Ms Haaland has been the leading candidate for the job of overseeing the department, a source said.

It employs more than 70,000 people across the US and oversees more than 20 per cent of the nation's surface, including tribal lands and national parks such as Yellowstone and Yosemite.

"It's important to have a high-level Native American perspective at the table."

Ms Haaland, a Democratic congresswoman from New Mexico since 2019 and a member of the Laguna Pueblo tribe, recently said she would try to introduce an expansion of renewable energy production on federal land.

This would contribute to the fight against climate change and undo President Donald Trump's work on increasing fossil fuel output.

“Leasing practices need to be changed," Ms Haaland said. "We need to make sure we’re promoting and increasing clean-energy leases."
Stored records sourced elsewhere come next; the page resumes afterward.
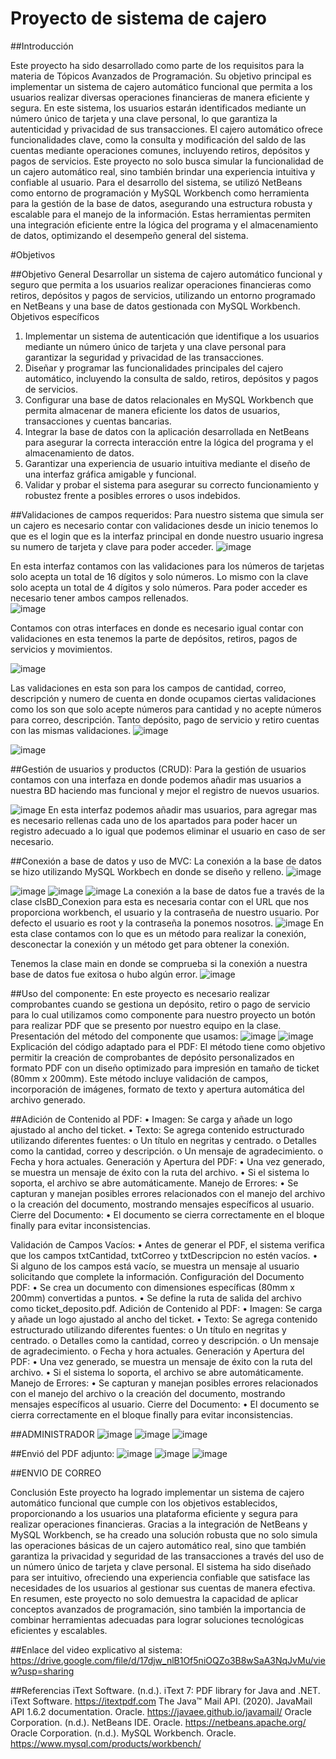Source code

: # Proyecto de sistema de cajero



##Introducción

Este proyecto ha sido desarrollado como parte de los requisitos para la materia de Tópicos Avanzados de Programación. Su objetivo principal es implementar un sistema de cajero automático funcional que permita a los usuarios realizar diversas operaciones financieras de manera eficiente y segura. En este sistema, los usuarios estarán identificados mediante un número único de tarjeta y una clave personal, lo que garantiza la autenticidad y privacidad de sus transacciones.
El cajero automático ofrece funcionalidades clave, como la consulta y modificación del saldo de las cuentas mediante operaciones comunes, incluyendo retiros, depósitos y pagos de servicios. Este proyecto no solo busca simular la funcionalidad de un cajero automático real, sino también brindar una experiencia intuitiva y confiable al usuario.
Para el desarrollo del sistema, se utilizó NetBeans como entorno de programación y MySQL Workbench como herramienta para la gestión de la base de datos, asegurando una estructura robusta y escalable para el manejo de la información. Estas herramientas permiten una integración eficiente entre la lógica del programa y el almacenamiento de datos, optimizando el desempeño general del sistema.


#Objetivos

##Objetivo General
 	Desarrollar un sistema de cajero automático funcional y seguro que permita a los usuarios realizar operaciones financieras como retiros, depósitos y pagos de servicios, utilizando un entorno programado en NetBeans y una base de datos gestionada con MySQL Workbench.
Objetivos específicos
1.	Implementar un sistema de autenticación que identifique a los usuarios mediante un número único de tarjeta y una clave personal para garantizar la seguridad y privacidad de las transacciones.
2.	Diseñar y programar las funcionalidades principales del cajero automático, incluyendo la consulta de saldo, retiros, depósitos y pagos de servicios.
3.	Configurar una base de datos relacionales en MySQL Workbench que permita almacenar de manera eficiente los datos de usuarios, transacciones y cuentas bancarias.
4.	Integrar la base de datos con la aplicación desarrollada en NetBeans para asegurar la correcta interacción entre la lógica del programa y el almacenamiento de datos.
5.	Garantizar una experiencia de usuario intuitiva mediante el diseño de una interfaz gráfica amigable y funcional.
6.	Validar y probar el sistema para asegurar su correcto funcionamiento y robustez frente a posibles errores o usos indebidos.



##Validaciones de campos requeridos: 
Para nuestro sistema que simula ser un cajero es necesario contar con validaciones desde un inicio tenemos lo que es el login que es la interfaz principal en donde nuestro usuario ingresa su numero de tarjeta y clave para poder acceder.
![image](https://github.com/user-attachments/assets/edf8f56b-1819-4891-9881-345e59d4160b)

En esta interfaz contamos con las validaciones para los números de tarjetas solo acepta un total de 16 dígitos y solo números. Lo mismo con la clave solo acepta un total de 4 dígitos y solo números. Para poder acceder es necesario tener ambos campos rellenados.  
![image](https://github.com/user-attachments/assets/c987eda4-ca4d-4e93-840e-46e187521505)


Contamos con otras interfaces en donde es necesario igual contar con validaciones en esta tenemos la parte de depósitos, retiros, pagos de servicios y movimientos. 


![image](https://github.com/user-attachments/assets/5403822b-37d2-4f98-92c0-2fe5b42f5c71)

Las validaciones en esta son para los campos de cantidad, correo, descripción y numero de cuenta en donde ocupamos ciertas validaciones como los son que solo acepte números para cantidad y no acepte números para correo, descripción. 
Tanto depósito, pago de servicio y retiro cuentas con las mismas validaciones.
![image](https://github.com/user-attachments/assets/3d37c8d9-155e-44bb-9c9f-a8a7b260a78d)

![image](https://github.com/user-attachments/assets/6c84d887-7258-496c-91c3-7efdd58d5064)


##Gestión de usuarios y productos (CRUD): 
Para la gestión de usuarios contamos con una interfaza en donde podemos añadir mas usuarios a nuestra BD haciendo mas funcional y mejor el registro de nuevos usuarios. 

![image](https://github.com/user-attachments/assets/75d1b967-f1de-405f-a1e2-423ff29cbac7)
En esta interfaz podemos añadir mas usuarios, para agregar mas es necesario rellenas cada uno de los apartados para poder hacer un registro adecuado a lo igual que podemos eliminar el usuario en caso de ser necesario. 

##Conexión a base de datos y uso de MVC: 
La conexión a la base de datos se hizo utilizando MySQL Workbech en donde se diseño y relleno. 
![image](https://github.com/user-attachments/assets/2738a192-b151-4e88-a955-f88328a38516)

![image](https://github.com/user-attachments/assets/637ef4d9-9d96-4256-b76c-a4eb966abc8e)
![image](https://github.com/user-attachments/assets/5c744ddb-f913-4648-97d8-ae78019ca267)
![image](https://github.com/user-attachments/assets/fcec4201-a4a4-4205-aae1-813368b3fca4)
La conexión a la base de datos fue a través de la clase clsBD_Conexion para esta es necesaria contar con el URL que nos proporciona workbench, el usuario y la contraseña de nuestro usuario. Por defecto el usuario es root y la contraseña la ponemos nosotros. 
![image](https://github.com/user-attachments/assets/c73213a5-7596-4f9c-9af8-3d433885fc8f)
En esta clase contamos con lo que es un método para realizar la conexión, desconectar la conexión y un método get para obtener la conexión. 


Tenemos la clase main en donde se comprueba si la conexión a nuestra base de datos fue exitosa o hubo algún error. 
![image](https://github.com/user-attachments/assets/df59d3bc-343d-4fc9-a83d-b2d1d215983b)

##Uso del componente:
En este proyecto es necesario realizar comprobantes cuando se gestiona un depósito, retiro o pago de servicio para lo cual utilizamos como componente para nuestro proyecto un botón para realizar PDF que se presento por nuestro equipo en la clase. 
Presentación del método del componente que usamos: 
![image](https://github.com/user-attachments/assets/fd04b299-1ba4-44c5-8c03-48c2f3e4a6db)
![image](https://github.com/user-attachments/assets/070e2342-a147-49cf-93ad-e0e3f0fed289)
Explicación del código adaptado para el PDF: 
El método tiene como objetivo permitir la creación de comprobantes de depósito personalizados en formato PDF con un diseño optimizado para impresión en tamaño de ticket (80mm x 200mm). Este método incluye validación de campos, incorporación de imágenes, formato de texto y apertura automática del archivo generado.

##Adición de Contenido al PDF:
•	Imagen: Se carga y añade un logo ajustado al ancho del ticket.
•	Texto: Se agrega contenido estructurado utilizando diferentes fuentes:
o	Un título en negritas y centrado.
o	Detalles como la cantidad, correo y descripción.
o	Un mensaje de agradecimiento.
o	Fecha y hora actuales.
Generación y Apertura del PDF:
•	Una vez generado, se muestra un mensaje de éxito con la ruta del archivo.
•	Si el sistema lo soporta, el archivo se abre automáticamente.
Manejo de Errores:
•	Se capturan y manejan posibles errores relacionados con el manejo del archivo o la creación del documento, mostrando mensajes específicos al usuario.
Cierre del Documento:
•	El documento se cierra correctamente en el bloque finally para evitar inconsistencias.



Validación de Campos Vacíos:
•	Antes de generar el PDF, el sistema verifica que los campos txtCantidad, txtCorreo y txtDescripcion no estén vacíos.
•	Si alguno de los campos está vacío, se muestra un mensaje al usuario solicitando que complete la información.
Configuración del Documento PDF:
•	Se crea un documento con dimensiones específicas (80mm x 200mm) convertidas a puntos.
•	Se define la ruta de salida del archivo como ticket_deposito.pdf.
Adición de Contenido al PDF:
•	Imagen: Se carga y añade un logo ajustado al ancho del ticket.
•	Texto: Se agrega contenido estructurado utilizando diferentes fuentes:
o	Un título en negritas y centrado.
o	Detalles como la cantidad, correo y descripción.
o	Un mensaje de agradecimiento.
o	Fecha y hora actuales.
Generación y Apertura del PDF:
•	Una vez generado, se muestra un mensaje de éxito con la ruta del archivo.
•	Si el sistema lo soporta, el archivo se abre automáticamente.
Manejo de Errores:
•	Se capturan y manejan posibles errores relacionados con el manejo del archivo o la creación del documento, mostrando mensajes específicos al usuario.
Cierre del Documento:
•	El documento se cierra correctamente en el bloque finally para evitar inconsistencias.

##ADMINISTRADOR 
![image](https://github.com/user-attachments/assets/5096ef87-4fd7-452c-9e88-8f197a0019a7)
![image](https://github.com/user-attachments/assets/b3cafb3f-6846-4610-84d0-0af439f53098)
![image](https://github.com/user-attachments/assets/1d71fea8-ae7b-4e1e-96dc-969513493ef0)



##Envió del PDF adjunto: 
![image](https://github.com/user-attachments/assets/835c6eed-bd20-411c-83f9-122892ffa0d1)
![image](https://github.com/user-attachments/assets/850d13b8-8f65-4513-8362-2b982359db68)
![image](https://github.com/user-attachments/assets/0e72def9-e71f-41b4-8549-57304057de74)



##ENVIO DE CORREO

Conclusión
Este proyecto ha logrado implementar un sistema de cajero automático funcional que cumple con los objetivos establecidos, proporcionando a los usuarios una plataforma eficiente y segura para realizar operaciones financieras. Gracias a la integración de NetBeans y MySQL Workbench, se ha creado una solución robusta que no solo simula las operaciones básicas de un cajero automático real, sino que también garantiza la privacidad y seguridad de las transacciones a través del uso de un número único de tarjeta y clave personal.
 El sistema ha sido diseñado para ser intuitivo, ofreciendo una experiencia confiable que satisface las necesidades de los usuarios al gestionar sus cuentas de manera efectiva. En resumen, este proyecto no solo demuestra la capacidad de aplicar conceptos avanzados de programación, sino también la importancia de combinar herramientas adecuadas para lograr soluciones tecnológicas eficientes y escalables.





##Enlace del video explicativo al sistema: 
https://drive.google.com/file/d/17djw_nlB1Of5niOQZo3B8wSaA3NqJvMu/view?usp=sharing 

##Referencias
iText Software. (n.d.). iText 7: PDF library for Java and .NET. iText Software. https://itextpdf.com 
The Java™ Mail API. (2020). JavaMail API 1.6.2 documentation. Oracle. https://javaee.github.io/javamail/ 
Oracle Corporation. (n.d.). NetBeans IDE. Oracle. https://netbeans.apache.org/ 
Oracle Corporation. (n.d.). MySQL Workbench. Oracle. https://www.mysql.com/products/workbench/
She said she supported conserving 30 per cent of federal land by 2030 and using the Antiquities Act to protect culturally and ecologically sensitive land such as national monuments.

Those positions clash with Trump administration efforts to maximise coal mining and drilling on public lands, and to shrink the size of national monuments created by past presidents.

Ms Haaland's nomination came after weeks of heavy campaigning by Native American groups and leaders, progressive activists, and some Democratic and Republican legislators.

Fawn Sharp, president of the National Congress of American Indians and of the Quinault Indian Nation in Washington state, said Ms Haaland's appointment signals the Biden administration will focus on some indigenous country priorities.

"It's important to have a high-level Native American perspective at the table," Ms Sharp said.

"Haaland would be effective especially around climate change, protecting sacred sites on tribal lands and restoring lands that have been administratively taken from tribes."

If nominated, Ms Haaland would step down from her seat in the US House, where Democrats are already facing a slim majority in 2021 after losing seats in the 2020 election.